LISTED ENTRIES>
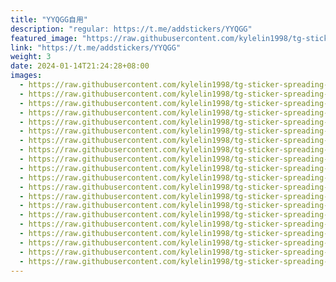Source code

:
 ```yaml
---
title: "YYQGG自用"
description: "regular: https://t.me/addstickers/YYQGG"
featured_image: "https://raw.githubusercontent.com/kylelin1998/tg-sticker-spreading-worldwide-images/main/img/dcdf13e4-9c29-4c59-80a5-79fdb08bfbfc.jpg"
link: "https://t.me/addstickers/YYQGG"
weight: 3
date: 2024-01-14T21:24:28+08:00
images:
  - https://raw.githubusercontent.com/kylelin1998/tg-sticker-spreading-worldwide-images/main/img/dcdf13e4-9c29-4c59-80a5-79fdb08bfbfc.jpg
  - https://raw.githubusercontent.com/kylelin1998/tg-sticker-spreading-worldwide-images/main/img/49c19e33-0513-4b6a-a1d1-afaf2129435b.jpg
  - https://raw.githubusercontent.com/kylelin1998/tg-sticker-spreading-worldwide-images/main/img/10edd6f6-a545-4379-a6a2-d8168d96fa2a.jpg
  - https://raw.githubusercontent.com/kylelin1998/tg-sticker-spreading-worldwide-images/main/img/4d965bdd-9f42-4888-b72e-dbe1a9659720.jpg
  - https://raw.githubusercontent.com/kylelin1998/tg-sticker-spreading-worldwide-images/main/img/7a57e115-682c-48fd-b661-b7f498695286.jpg
  - https://raw.githubusercontent.com/kylelin1998/tg-sticker-spreading-worldwide-images/main/img/26f16cb9-0f64-4713-8c1e-23844db700c3.jpg
  - https://raw.githubusercontent.com/kylelin1998/tg-sticker-spreading-worldwide-images/main/img/b09f29f9-50ec-4b36-8921-607ef5402b99.jpg
  - https://raw.githubusercontent.com/kylelin1998/tg-sticker-spreading-worldwide-images/main/img/df39b0cf-4aa7-4c53-8ef6-9a6a12026f3f.jpg
  - https://raw.githubusercontent.com/kylelin1998/tg-sticker-spreading-worldwide-images/main/img/e79913ca-a45f-4c10-827f-e89756c6426e.jpg
  - https://raw.githubusercontent.com/kylelin1998/tg-sticker-spreading-worldwide-images/main/img/dac73baa-acf1-47b4-bf70-2119117c0e2f.jpg
  - https://raw.githubusercontent.com/kylelin1998/tg-sticker-spreading-worldwide-images/main/img/5c180aee-4c87-46b8-9622-7309cdbab668.jpg
  - https://raw.githubusercontent.com/kylelin1998/tg-sticker-spreading-worldwide-images/main/img/d630d917-3e50-4bc5-a492-f4ac821a3478.jpg
  - https://raw.githubusercontent.com/kylelin1998/tg-sticker-spreading-worldwide-images/main/img/d4968a47-2c7a-477f-a830-ec2395c6e198.jpg
  - https://raw.githubusercontent.com/kylelin1998/tg-sticker-spreading-worldwide-images/main/img/9467de80-f559-45b3-ac6a-4142a7fc35eb.jpg
  - https://raw.githubusercontent.com/kylelin1998/tg-sticker-spreading-worldwide-images/main/img/6486dc1e-bd07-4f7b-97c2-4e447a899bba.jpg
  - https://raw.githubusercontent.com/kylelin1998/tg-sticker-spreading-worldwide-images/main/img/697a194b-6609-44ad-9a27-f2d9d5964b68.jpg
  - https://raw.githubusercontent.com/kylelin1998/tg-sticker-spreading-worldwide-images/main/img/d01b7473-e0f9-4cf6-ba55-e9b2ad8e3ec1.jpg
  - https://raw.githubusercontent.com/kylelin1998/tg-sticker-spreading-worldwide-images/main/img/3ea02717-1a73-483d-b0f8-3e1dcbd4c73e.jpg
  - https://raw.githubusercontent.com/kylelin1998/tg-sticker-spreading-worldwide-images/main/img/41b49a3f-440c-41c4-8ad5-938ae45864e6.jpg
  - https://raw.githubusercontent.com/kylelin1998/tg-sticker-spreading-worldwide-images/main/img/f5a3815f-eba2-41a8-aac6-e3c5ba4e0f17.jpg
---
```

WORK REQUEST>
Note which lines carry the word "addstickers" in the material, then copy each of them.

OUTPUT FOR THIS TASK>
description: "regular: https://t.me/addstickers/YYQGG"
link: "https://t.me/addstickers/YYQGG"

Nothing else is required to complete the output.